◆ Your instructions: What is the number of lines in the listing below that contain the word "degree"? Give only that number.

*** Block opens ***

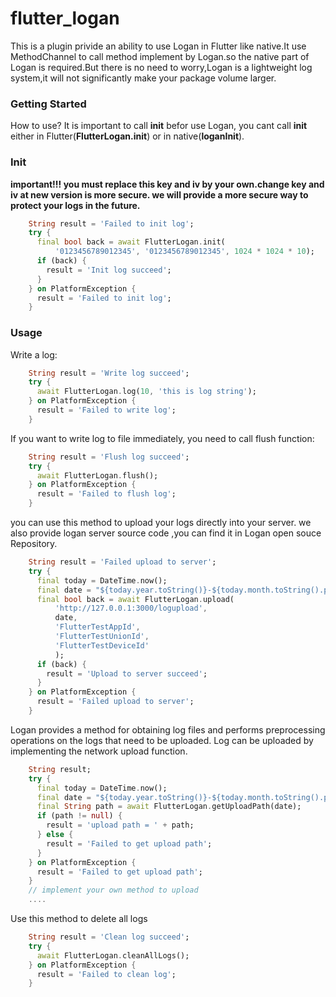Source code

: # flutter_logan
This is a plugin privide an ability to use Logan in Flutter like native.It use MethodChannel to call method implement by Logan.so the native part of Logan is required.But there is no need to worry,Logan is a lightweight log system,it will not significantly make your package volume larger.

### Getting Started
How to use?
It is important to call **init** befor use Logan, you cant call **init** either in Flutter(**FlutterLogan.init**) or in native(**loganInit**).

### Init
**important!!! you must replace this key and iv by your own.change key and iv at new version is more secure. we will provide a more secure way to protect your logs in the future.**
```Dart
	String result = 'Failed to init log';
    try {
      final bool back = await FlutterLogan.init(
          '0123456789012345', '0123456789012345', 1024 * 1024 * 10);
      if (back) {
        result = 'Init log succeed';
      }
    } on PlatformException {
      result = 'Failed to init log';
    }
```

### Usage
Write a log:
```Dart
	String result = 'Write log succeed';
    try {
      await FlutterLogan.log(10, 'this is log string');
    } on PlatformException {
      result = 'Failed to write log';
    }
```
If you want to write log to file immediately, you need to call flush function:
```Dart
 	String result = 'Flush log succeed';
    try {
      await FlutterLogan.flush();
    } on PlatformException {
      result = 'Failed to flush log';
    }
```
you can use this method to upload your logs directly into your server. we also provide logan server source code ,you can find it in Logan open souce Repository.
```Dart
	String result = 'Failed upload to server';
    try {
      final today = DateTime.now();
      final date = "${today.year.toString()}-${today.month.toString().padLeft(2, '0')}-${today.day.toString().padLeft(2, '0')}";
      final bool back = await FlutterLogan.upload(
          'http://127.0.0.1:3000/logupload',
          date,
          'FlutterTestAppId',
          'FlutterTestUnionId',
          'FlutterTestDeviceId'
          );
      if (back) {
        result = 'Upload to server succeed';
      }
    } on PlatformException {
      result = 'Failed upload to server';
    }
```
Logan provides a method for obtaining log files and performs preprocessing operations on the logs that need to be uploaded. Log  can be uploaded by implementing the network upload function.
```Dart
 	String result;
    try {
      final today = DateTime.now();
      final date = "${today.year.toString()}-${today.month.toString().padLeft(2, '0')}-${today.day.toString().padLeft(2, '0')}";
      final String path = await FlutterLogan.getUploadPath(date);
      if (path != null) {
        result = 'upload path = ' + path;
      } else {
        result = 'Failed to get upload path';
      }
    } on PlatformException {
      result = 'Failed to get upload path';
    }
	// implement your own method to upload
	....
```
Use this method to delete all logs
```Dart
	String result = 'Clean log succeed';
    try {
      await FlutterLogan.cleanAllLogs();
    } on PlatformException {
      result = 'Failed to clean log';
    }
```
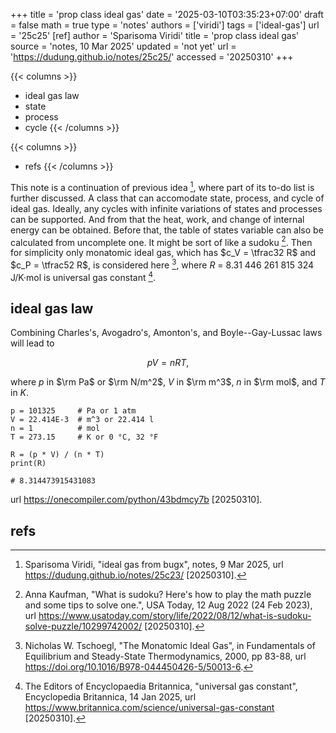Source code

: +++
title = 'prop class ideal gas'
date = '2025-03-10T03:35:23+07:00'
draft = false
math = true
type = 'notes'
authors = ['viridi']
tags = ['ideal-gas']
url = '25c25'
[ref]
author = 'Sparisoma Viridi'
title = 'prop class ideal gas'
source = 'notes, 10 Mar 2025'
updated = 'not yet'
url = 'https://dudung.github.io/notes/25c25/'
accessed = '20250310'
+++

{{< columns >}}
+ ideal gas law
+ state
+ process
+ cycle
{{< /columns >}}

{{< columns >}}
+ refs
{{< /columns >}}

<!--more-->

This note is a continuation of previous idea [^viridi_2025], where part of its to-do list is further discussed. A class that can accomodate state, process, and cycle of ideal gas. Ideally, any cycles with infinite variations of states and processes can be supported. And from that the heat, work, and change of internal energy can be obtained. Before that, the table of states variable can also be calculated from uncomplete one. It might be sort of like a sudoku [^kaufman_2022]. Then for simplicity only monatomic ideal gas, which has $c_V = \tfrac32 R$ and $c_P = \tfrac52 R$, is considered here [^tschoegl_2000], where *R* = 8.31 446 261 815 324 J/K&middot;mol is universal gas constant [^britannica_2025].


## ideal gas law
Combining Charles's, Avogadro's, Amonton's, and Boyle--Gay-Lussac laws will lead to

$$\tag{1}
pV = nRT,
$$

where $p$ in $\rm Pa$ or $\rm N/m^2$, $V$ in $\rm m^3$, $n$ in $\rm mol$, and $T$ in $K$.

```
p = 101325     # Pa or 1 atm
V = 22.414E-3  # m^3 or 22.414 l
n = 1          # mol
T = 273.15     # K or 0 °C, 32 °F

R = (p * V) / (n * T)
print(R)

# 8.314473915431083
```

url https://onecompiler.com/python/43bdmcy7b [20250310].


## refs
[^britannica_2025]: The Editors of Encyclopaedia Britannica, "universal gas constant", Encyclopedia Britannica, 14 Jan 2025, url  https://www.britannica.com/science/universal-gas-constant [20250310].
[^kaufman_2022]: Anna Kaufman, "What is sudoku? Here's how to play the math puzzle and some tips to solve one.", USA Today, 12 Aug 2022 (24 Feb 2023), url https://www.usatoday.com/story/life/2022/08/12/what-is-sudoku-solve-puzzle/10299742002/ [20250310].
[^tschoegl_2000]: Nicholas W. Tschoegl, "The Monatomic Ideal Gas", in Fundamentals of Equilibrium and Steady-State Thermodynamics, 2000, pp 83-88, url https://doi.org/10.1016/B978-044450426-5/50013-6.
[^viridi_2025]: Sparisoma Viridi, "ideal gas from bugx", notes, 9 Mar 2025, url https://dudung.github.io/notes/25c23/ [20250310].
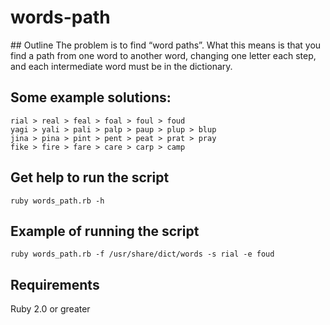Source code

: # words-path

## Outline
The problem is to find “word paths”. What this means is that you find a path from one word to 
another word, changing one letter each step, and each intermediate word must be in the 
dictionary.

## Some example solutions:
```
rial ­> real ­> feal ­> foal ­> foul ­> foud
yagi ­> yali ­> pali ­> palp ­> paup ­> plup ­> blup
jina ­> pina ­> pint ­> pent ­> peat ­> prat ­> pray 
fike ­> fire ­> fare ­> care ­> carp ­> camp
```

## Get help to run the script
```
ruby words_path.rb -h
```

## Example of running the script
```
ruby words_path.rb -f /usr/share/dict/words -s rial -e foud
```

## Requirements
Ruby 2.0 or greater


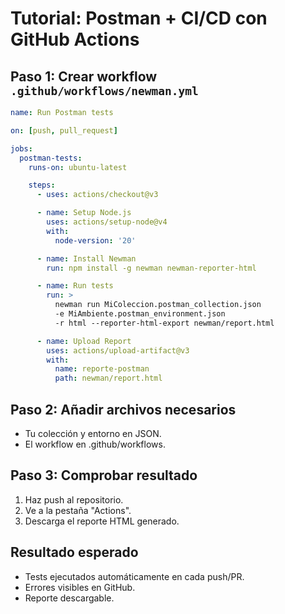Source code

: # Tutorial: Postman + CI/CD con GitHub Actions

## Paso 1: Crear workflow `.github/workflows/newman.yml`
```yaml
name: Run Postman tests

on: [push, pull_request]

jobs:
  postman-tests:
    runs-on: ubuntu-latest

    steps:
      - uses: actions/checkout@v3

      - name: Setup Node.js
        uses: actions/setup-node@v4
        with:
          node-version: '20'

      - name: Install Newman
        run: npm install -g newman newman-reporter-html

      - name: Run tests
        run: >
          newman run MiColeccion.postman_collection.json
          -e MiAmbiente.postman_environment.json
          -r html --reporter-html-export newman/report.html

      - name: Upload Report
        uses: actions/upload-artifact@v3
        with:
          name: reporte-postman
          path: newman/report.html
```

## Paso 2: Añadir archivos necesarios

- Tu colección y entorno en JSON.
- El workflow en .github/workflows.


## Paso 3: Comprobar resultado

1. Haz push al repositorio.
2. Ve a la pestaña "Actions".
3. Descarga el reporte HTML generado.

## Resultado esperado

- Tests ejecutados automáticamente en cada push/PR.
- Errores visibles en GitHub.
- Reporte descargable.
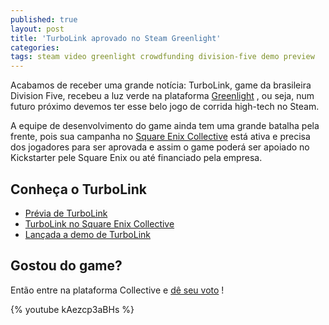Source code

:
 ```yaml
---
published: true
layout: post
title: 'TurboLink aprovado no Steam Greenlight'
categories: 
tags: steam video greenlight crowdfunding division-five demo preview
---
```

Acabamos de receber uma grande notícia: TurboLink, game da brasileira Division Five, recebeu a luz verde na plataforma <a href="http://steamcommunity.com/sharedfiles/filedetails/?id=429961096" target="_blank">Greenlight</a>
, ou seja, num futuro próximo devemos ter esse belo jogo de corrida high-tech no Steam.

A equipe de desenvolvimento do game ainda tem uma grande batalha pela frente, pois sua campanha no <a href="{{ site.baseurl }}/2015/04/14/turbolink-no-square-enix-collective/" target="_blank">Square Enix Collective</a>
 está ativa e precisa dos jogadores para ser aprovada e assim o game poderá ser apoiado no Kickstarter pele Square Enix ou até financiado pela empresa.
## Conheça o TurboLink
<ul>
	<li><a href="{{ site.baseurl }}/2015/04/03/previa-de-turbolink/">Prévia de TurboLink</a>
</li>
	<li><a href="{{ site.baseurl }}/2015/04/14/turbolink-no-square-enix-collective/">TurboLink no Square Enix Collective</a>
</li>
	<li><a href="{{ site.baseurl }}/2015/04/23/lancado-a-demo-de-turbolink/">Lançada a demo de TurboLink</a>
</li>
</ul>

## Gostou do game?
Então entre na plataforma Collective e <a href="http://collective.square-enix.com/projects/106/turbolink" target="_blank">dê seu voto</a>
!

{% youtube kAezcp3aBHs %}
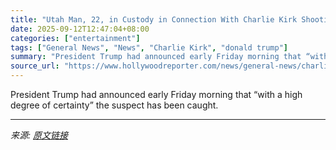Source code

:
 ```yaml
---
title: "Utah Man, 22, in Custody in Connection With Charlie Kirk Shooting"
date: 2025-09-12T12:47:04+08:00
categories: ["entertainment"]
tags: ["General News", "News", "Charlie Kirk", "donald trump"]
summary: "President Trump had announced early Friday morning that “with a high degree of certainty” the suspect has been caught."
source_url: "https://www.hollywoodreporter.com/news/general-news/charlie-kirk-killing-suspect-caught-1236369173/"
---
```


President Trump had announced early Friday morning that “with a high degree of certainty” the suspect has been caught.

---

*来源: [原文链接](https://www.hollywoodreporter.com/news/general-news/charlie-kirk-killing-suspect-caught-1236369173/)*
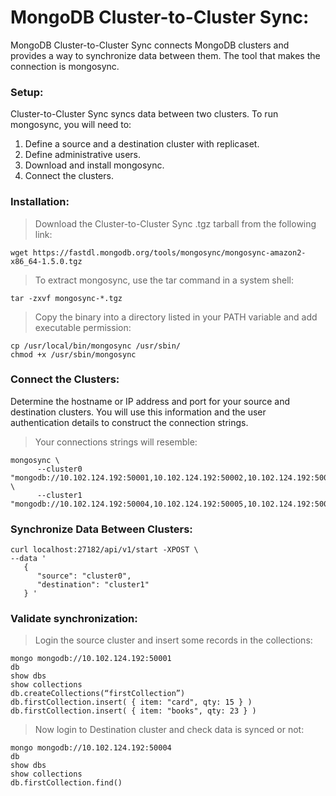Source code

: # MongoDB Cluster-to-Cluster Sync:
MongoDB Cluster-to-Cluster Sync connects MongoDB clusters and provides a way to synchronize data between them. The tool that makes the connection is mongosync. 

### Setup:
Cluster-to-Cluster Sync syncs data between two clusters. To run mongosync, you will need to:

1. Define a source and a destination cluster with replicaset.
2. Define administrative users.
3. Download and install mongosync.
4. Connect the clusters.

### Installation:
> Download the Cluster-to-Cluster Sync .tgz tarball from the following link:
```
wget https://fastdl.mongodb.org/tools/mongosync/mongosync-amazon2-x86_64-1.5.0.tgz
```

> To extract mongosync, use the tar command in a system shell:
```
tar -zxvf mongosync-*.tgz
```
> Copy the binary into a directory listed in your PATH variable and add executable permission:
```
cp /usr/local/bin/mongosync /usr/sbin/
chmod +x /usr/sbin/mongosync
```

### Connect the Clusters:
Determine the hostname or IP address and port for your source and destination clusters. You will use this information and the user authentication details to construct the connection strings.

> Your connections strings will resemble:
```
mongosync \
      --cluster0 "mongodb://10.102.124.192:50001,10.102.124.192:50002,10.102.124.192:50003" \
      --cluster1 "mongodb://10.102.124.192:50004,10.102.124.192:50005,10.102.124.192:50006"
```

### Synchronize Data Between Clusters:
```
curl localhost:27182/api/v1/start -XPOST \
--data '
   {
      "source": "cluster0",
      "destination": "cluster1"
   } '
```

### Validate synchronization:
> Login the source cluster and insert some records in the collections:
```
mongo mongodb://10.102.124.192:50001
db
show dbs
show collections 
db.createCollections(“firstCollection”)
db.firstCollection.insert( { item: "card", qty: 15 } )
db.firstCollection.insert( { item: "books", qty: 23 } )

```
> Now login to Destination cluster and check data is synced or not:
```
mongo mongodb://10.102.124.192:50004
db
show dbs
show collections 
db.firstCollection.find()
```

*** Block closes ***

◆ Response box: 2